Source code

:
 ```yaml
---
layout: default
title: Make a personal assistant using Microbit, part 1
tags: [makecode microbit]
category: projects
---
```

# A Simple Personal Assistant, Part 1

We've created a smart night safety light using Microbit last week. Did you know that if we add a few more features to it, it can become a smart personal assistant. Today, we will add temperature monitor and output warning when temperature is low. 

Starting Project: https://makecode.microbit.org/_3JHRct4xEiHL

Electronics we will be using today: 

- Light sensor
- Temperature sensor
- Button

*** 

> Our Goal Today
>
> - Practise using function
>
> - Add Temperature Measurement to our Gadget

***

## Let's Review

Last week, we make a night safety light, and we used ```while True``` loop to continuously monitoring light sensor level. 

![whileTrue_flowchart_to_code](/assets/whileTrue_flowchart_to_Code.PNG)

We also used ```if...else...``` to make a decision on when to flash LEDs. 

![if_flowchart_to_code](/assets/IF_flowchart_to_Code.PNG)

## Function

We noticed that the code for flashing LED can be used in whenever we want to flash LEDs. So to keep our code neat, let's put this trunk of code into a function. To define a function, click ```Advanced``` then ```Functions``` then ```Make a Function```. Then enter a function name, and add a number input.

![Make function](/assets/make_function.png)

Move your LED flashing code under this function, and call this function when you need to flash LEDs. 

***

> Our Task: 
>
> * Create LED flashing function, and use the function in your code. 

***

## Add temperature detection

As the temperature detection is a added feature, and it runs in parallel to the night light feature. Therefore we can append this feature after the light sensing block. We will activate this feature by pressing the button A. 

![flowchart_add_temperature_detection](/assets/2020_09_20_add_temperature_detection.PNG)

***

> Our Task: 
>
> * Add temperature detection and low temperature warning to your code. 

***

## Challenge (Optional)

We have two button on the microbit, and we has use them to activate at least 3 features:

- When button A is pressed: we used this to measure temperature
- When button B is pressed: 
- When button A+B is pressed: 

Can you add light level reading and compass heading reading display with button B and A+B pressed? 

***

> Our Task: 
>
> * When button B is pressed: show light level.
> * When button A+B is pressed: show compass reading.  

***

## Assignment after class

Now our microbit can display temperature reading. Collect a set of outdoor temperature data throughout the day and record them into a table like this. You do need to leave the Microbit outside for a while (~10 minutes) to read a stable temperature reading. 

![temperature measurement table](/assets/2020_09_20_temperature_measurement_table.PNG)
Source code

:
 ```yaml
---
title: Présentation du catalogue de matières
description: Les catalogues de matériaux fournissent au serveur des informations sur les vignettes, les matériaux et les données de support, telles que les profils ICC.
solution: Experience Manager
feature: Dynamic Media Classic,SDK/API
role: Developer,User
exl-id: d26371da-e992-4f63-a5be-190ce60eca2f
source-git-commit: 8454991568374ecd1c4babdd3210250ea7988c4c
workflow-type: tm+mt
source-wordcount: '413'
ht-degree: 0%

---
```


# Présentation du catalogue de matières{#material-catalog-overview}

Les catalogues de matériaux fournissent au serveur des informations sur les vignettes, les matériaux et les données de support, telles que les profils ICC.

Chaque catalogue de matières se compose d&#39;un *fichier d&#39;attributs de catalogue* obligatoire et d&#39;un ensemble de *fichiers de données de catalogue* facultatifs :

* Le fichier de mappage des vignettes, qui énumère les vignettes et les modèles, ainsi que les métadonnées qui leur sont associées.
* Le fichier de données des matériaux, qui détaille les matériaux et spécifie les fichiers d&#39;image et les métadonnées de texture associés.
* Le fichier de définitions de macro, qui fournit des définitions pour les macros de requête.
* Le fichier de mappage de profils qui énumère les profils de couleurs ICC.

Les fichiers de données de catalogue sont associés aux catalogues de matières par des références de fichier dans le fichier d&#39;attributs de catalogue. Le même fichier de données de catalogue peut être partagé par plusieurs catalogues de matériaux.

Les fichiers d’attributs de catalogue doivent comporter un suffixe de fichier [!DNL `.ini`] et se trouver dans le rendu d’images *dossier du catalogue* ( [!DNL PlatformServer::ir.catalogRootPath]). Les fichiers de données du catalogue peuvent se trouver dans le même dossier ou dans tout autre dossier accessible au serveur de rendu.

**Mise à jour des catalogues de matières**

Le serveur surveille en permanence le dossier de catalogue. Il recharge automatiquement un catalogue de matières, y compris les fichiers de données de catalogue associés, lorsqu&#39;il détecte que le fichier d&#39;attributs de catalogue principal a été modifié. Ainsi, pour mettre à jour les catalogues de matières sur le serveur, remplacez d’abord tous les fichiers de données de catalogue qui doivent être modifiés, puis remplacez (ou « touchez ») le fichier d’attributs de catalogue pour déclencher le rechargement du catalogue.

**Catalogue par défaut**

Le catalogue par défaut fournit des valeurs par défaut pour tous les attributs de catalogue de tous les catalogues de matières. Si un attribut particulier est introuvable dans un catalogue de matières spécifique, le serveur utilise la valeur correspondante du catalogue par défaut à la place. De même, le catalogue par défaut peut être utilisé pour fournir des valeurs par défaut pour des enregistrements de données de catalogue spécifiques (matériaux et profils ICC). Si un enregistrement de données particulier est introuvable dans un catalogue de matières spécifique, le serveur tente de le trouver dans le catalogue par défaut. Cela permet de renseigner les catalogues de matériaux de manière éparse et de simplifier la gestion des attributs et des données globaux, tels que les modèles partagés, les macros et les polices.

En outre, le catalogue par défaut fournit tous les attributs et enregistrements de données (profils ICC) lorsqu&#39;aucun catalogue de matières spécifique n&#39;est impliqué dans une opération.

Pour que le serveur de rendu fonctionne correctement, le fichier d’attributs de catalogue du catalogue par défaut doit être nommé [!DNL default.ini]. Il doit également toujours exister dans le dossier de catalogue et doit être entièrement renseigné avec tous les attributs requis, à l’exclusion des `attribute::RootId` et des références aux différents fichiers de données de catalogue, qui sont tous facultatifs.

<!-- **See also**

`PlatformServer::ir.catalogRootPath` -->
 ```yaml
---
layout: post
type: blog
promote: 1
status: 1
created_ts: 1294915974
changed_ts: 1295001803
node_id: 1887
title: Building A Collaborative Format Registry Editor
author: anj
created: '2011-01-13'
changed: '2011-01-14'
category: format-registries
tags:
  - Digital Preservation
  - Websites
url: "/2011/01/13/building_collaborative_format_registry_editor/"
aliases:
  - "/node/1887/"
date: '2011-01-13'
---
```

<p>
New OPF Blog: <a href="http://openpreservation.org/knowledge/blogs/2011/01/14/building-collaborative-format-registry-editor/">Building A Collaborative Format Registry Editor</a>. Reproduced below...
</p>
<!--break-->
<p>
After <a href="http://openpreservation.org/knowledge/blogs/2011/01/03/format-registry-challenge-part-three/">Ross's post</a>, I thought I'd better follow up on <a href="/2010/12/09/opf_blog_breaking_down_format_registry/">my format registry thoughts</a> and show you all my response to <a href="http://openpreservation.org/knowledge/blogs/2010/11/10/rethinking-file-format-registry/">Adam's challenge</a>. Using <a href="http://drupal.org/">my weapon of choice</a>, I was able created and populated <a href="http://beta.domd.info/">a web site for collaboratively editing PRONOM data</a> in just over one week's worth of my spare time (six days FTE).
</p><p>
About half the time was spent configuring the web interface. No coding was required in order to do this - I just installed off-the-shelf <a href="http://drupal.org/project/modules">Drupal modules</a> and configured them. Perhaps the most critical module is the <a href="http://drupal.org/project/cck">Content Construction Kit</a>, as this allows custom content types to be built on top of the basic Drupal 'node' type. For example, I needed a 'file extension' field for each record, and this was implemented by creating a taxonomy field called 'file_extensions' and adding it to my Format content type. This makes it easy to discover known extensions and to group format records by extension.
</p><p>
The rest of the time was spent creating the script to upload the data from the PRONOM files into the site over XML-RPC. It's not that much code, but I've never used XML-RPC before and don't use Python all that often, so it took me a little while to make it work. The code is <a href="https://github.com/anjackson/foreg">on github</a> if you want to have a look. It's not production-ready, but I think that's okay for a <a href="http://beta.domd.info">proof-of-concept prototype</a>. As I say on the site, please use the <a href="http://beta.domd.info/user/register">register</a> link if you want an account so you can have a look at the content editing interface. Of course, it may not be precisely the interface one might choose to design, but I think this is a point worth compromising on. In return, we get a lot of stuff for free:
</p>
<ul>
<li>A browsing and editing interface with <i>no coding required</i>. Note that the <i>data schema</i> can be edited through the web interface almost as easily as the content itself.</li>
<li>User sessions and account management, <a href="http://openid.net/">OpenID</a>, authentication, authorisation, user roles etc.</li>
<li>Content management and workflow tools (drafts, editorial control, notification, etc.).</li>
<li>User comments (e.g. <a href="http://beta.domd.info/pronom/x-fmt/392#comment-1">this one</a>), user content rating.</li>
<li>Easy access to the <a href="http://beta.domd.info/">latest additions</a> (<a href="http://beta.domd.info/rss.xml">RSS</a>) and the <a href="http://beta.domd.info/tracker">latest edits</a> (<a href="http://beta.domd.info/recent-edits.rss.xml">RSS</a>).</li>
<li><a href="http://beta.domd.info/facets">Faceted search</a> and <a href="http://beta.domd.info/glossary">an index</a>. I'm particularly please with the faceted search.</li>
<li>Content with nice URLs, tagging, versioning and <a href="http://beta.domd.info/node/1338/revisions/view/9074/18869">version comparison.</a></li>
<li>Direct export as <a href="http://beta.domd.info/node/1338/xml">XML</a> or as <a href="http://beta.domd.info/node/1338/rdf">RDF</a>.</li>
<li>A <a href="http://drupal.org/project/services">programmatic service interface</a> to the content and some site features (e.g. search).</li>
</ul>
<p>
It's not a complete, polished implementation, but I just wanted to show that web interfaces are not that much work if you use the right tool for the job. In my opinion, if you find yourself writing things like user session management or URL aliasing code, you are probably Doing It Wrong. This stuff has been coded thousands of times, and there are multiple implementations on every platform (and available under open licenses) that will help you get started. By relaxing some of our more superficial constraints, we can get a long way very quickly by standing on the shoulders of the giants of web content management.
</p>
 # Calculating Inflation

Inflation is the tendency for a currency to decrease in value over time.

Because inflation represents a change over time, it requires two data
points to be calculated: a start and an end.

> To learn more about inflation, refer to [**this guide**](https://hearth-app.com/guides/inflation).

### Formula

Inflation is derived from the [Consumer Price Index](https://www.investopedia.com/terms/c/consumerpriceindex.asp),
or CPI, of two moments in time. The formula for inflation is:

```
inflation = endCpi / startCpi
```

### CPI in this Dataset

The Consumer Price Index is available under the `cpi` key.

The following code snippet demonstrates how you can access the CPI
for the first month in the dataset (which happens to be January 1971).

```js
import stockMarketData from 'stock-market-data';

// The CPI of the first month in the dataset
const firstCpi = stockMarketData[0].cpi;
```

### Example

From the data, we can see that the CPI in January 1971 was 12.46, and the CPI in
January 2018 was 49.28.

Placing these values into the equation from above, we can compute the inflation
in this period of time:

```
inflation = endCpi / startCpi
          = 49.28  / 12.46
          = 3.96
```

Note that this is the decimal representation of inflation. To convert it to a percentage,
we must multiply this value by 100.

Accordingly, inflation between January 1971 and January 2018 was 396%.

* **REQUIREMENT**
For the listing above, print only the lines starting at the line containing "### Formula" and ending at the line containing "### CPI in this Dataset", exactly, both included.

* **TASK OUTPUT**
### Formula

Inflation is derived from the [Consumer Price Index](https://www.investopedia.com/terms/c/consumerpriceindex.asp),
or CPI, of two moments in time. The formula for inflation is:

```
inflation = endCpi / startCpi
```

### CPI in this Dataset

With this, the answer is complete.